TO DO – Match the word "memcloud". Return each line of the data below where it appears.

START LISTED RECORDS

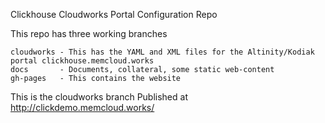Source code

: Clickhouse Cloudworks Portal Configuration Repo

This repo has three working branches

    cloudworks - This has the YAML and XML files for the Altinity/Kodiak portal clickhouse.memcloud.works
    docs       - Documents, collateral, some static web-content
    gh-pages   - This contains the website 

This is the cloudworks branch Published at http://clickdemo.memcloud.works/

END LISTED RECORDS

SOLUTION TO THE PROBLEM –
    cloudworks - This has the YAML and XML files for the Altinity/Kodiak portal clickhouse.memcloud.works
This is the cloudworks branch Published at http://clickdemo.memcloud.works/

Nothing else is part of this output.